The transition to a greener and more renewable productive model has been raised as a main challenge for science during recent decades. Reducingdependence on petrol fuels and finding new sources for industrial chemical precursors requires brand-new approaches with a lower or, ideally, no carbon footprint. In this context, photocatalysis has emerged as a greatly encouraging solution. Among the most promising heterogeneous photocatalysts, we can find reticular organic materials such as Covalent Organic Frameworks (COFs) and related amorphous materials, such as Covalent Triazine Frameworks (CTFs) or Conjugated Microporous Polymers (CMPs).

Results

A variety of conjugated microporous polymers (CMPs) and covalent triazine frameworks (CTFs) have been recently synthesized in our laboratory.

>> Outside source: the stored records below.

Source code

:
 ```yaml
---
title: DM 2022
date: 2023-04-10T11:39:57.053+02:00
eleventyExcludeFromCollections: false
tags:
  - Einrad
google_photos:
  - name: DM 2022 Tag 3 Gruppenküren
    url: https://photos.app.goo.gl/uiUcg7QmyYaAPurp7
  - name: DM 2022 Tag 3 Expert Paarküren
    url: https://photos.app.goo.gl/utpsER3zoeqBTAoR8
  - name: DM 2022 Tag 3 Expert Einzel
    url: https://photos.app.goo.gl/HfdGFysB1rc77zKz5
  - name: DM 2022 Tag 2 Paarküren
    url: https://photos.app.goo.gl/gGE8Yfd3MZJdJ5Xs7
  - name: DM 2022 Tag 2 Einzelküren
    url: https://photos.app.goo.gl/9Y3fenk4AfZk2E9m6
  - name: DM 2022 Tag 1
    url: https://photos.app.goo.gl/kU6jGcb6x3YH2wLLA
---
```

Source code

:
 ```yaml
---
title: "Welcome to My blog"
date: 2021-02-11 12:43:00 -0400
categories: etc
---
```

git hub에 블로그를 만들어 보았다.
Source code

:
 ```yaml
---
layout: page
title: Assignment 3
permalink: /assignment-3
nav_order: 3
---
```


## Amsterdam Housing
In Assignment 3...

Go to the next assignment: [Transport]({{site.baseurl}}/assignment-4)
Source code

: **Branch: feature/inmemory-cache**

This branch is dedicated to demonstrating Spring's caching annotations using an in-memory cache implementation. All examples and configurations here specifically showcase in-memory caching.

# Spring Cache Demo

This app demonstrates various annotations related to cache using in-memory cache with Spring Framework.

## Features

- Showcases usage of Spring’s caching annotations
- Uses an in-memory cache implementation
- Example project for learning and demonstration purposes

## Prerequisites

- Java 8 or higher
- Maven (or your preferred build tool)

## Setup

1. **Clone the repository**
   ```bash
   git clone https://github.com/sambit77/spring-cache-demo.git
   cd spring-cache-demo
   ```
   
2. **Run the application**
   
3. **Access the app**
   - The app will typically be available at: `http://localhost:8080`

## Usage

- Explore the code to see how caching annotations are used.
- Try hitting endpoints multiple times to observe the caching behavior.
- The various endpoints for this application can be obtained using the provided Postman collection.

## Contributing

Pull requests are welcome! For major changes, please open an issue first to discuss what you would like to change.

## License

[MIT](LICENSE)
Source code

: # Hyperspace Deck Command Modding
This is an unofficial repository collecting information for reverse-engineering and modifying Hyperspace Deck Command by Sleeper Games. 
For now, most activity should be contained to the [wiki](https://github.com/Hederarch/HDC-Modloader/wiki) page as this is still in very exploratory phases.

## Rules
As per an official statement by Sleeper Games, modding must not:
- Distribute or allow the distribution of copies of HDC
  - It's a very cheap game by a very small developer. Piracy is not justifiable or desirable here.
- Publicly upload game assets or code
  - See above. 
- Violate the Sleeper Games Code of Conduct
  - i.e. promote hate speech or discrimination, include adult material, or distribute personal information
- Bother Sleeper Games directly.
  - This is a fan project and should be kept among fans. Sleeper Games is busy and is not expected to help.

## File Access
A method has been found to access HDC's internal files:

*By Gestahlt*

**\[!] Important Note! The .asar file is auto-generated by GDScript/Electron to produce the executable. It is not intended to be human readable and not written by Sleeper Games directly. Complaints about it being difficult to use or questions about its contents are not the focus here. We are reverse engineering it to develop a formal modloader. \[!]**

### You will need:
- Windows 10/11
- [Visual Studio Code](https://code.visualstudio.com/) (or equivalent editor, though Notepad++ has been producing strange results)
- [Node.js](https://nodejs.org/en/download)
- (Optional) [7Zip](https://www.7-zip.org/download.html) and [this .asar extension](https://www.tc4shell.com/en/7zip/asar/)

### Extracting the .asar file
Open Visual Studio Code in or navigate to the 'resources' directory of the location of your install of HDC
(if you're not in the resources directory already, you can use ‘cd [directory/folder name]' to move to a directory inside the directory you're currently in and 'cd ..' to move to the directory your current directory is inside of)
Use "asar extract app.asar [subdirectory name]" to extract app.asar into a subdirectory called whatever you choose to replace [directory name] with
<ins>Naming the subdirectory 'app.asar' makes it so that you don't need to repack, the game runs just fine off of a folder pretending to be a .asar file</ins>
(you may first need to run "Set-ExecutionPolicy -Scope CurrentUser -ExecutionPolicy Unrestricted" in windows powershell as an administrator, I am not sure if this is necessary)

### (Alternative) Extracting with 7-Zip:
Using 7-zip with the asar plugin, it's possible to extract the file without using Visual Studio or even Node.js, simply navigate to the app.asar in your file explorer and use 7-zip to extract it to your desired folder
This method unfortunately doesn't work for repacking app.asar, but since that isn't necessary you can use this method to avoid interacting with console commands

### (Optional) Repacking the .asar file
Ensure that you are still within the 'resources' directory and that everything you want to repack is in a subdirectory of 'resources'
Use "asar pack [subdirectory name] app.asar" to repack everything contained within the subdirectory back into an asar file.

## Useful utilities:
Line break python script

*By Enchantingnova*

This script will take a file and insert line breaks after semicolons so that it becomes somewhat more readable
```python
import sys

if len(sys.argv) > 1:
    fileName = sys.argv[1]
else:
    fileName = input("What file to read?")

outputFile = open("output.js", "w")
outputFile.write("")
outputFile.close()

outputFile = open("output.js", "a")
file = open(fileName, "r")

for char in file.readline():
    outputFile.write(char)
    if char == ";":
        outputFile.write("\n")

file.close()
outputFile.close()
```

A particular family of such materials is that containing quinoline fragments acting as photocatalytic moieties. Predetermined series of CMPs and CTFs with similar structural and photophysical properties show divergent photocatalytic activities for environmentally relevant reactions such as hydrogen evolution and the oxidation of furfural derivatives. Different catalytic behaviors arise from differences in their electronic structures, which were analyzed from both experimental and theoretical studies.

Conclusions

The esults obtained suggest that nitrogen doping and electron-donating groups play a critical role in tuning the photocatalytic properties of organic materials, offering a powerful strategy for designing building blocks in heterogeneous organic photocatalysts. This underscores the versatility and broad applicability of nitrogen-enriched materials for various photocatalytic processes, from oxidation reactions to hydrogen generation.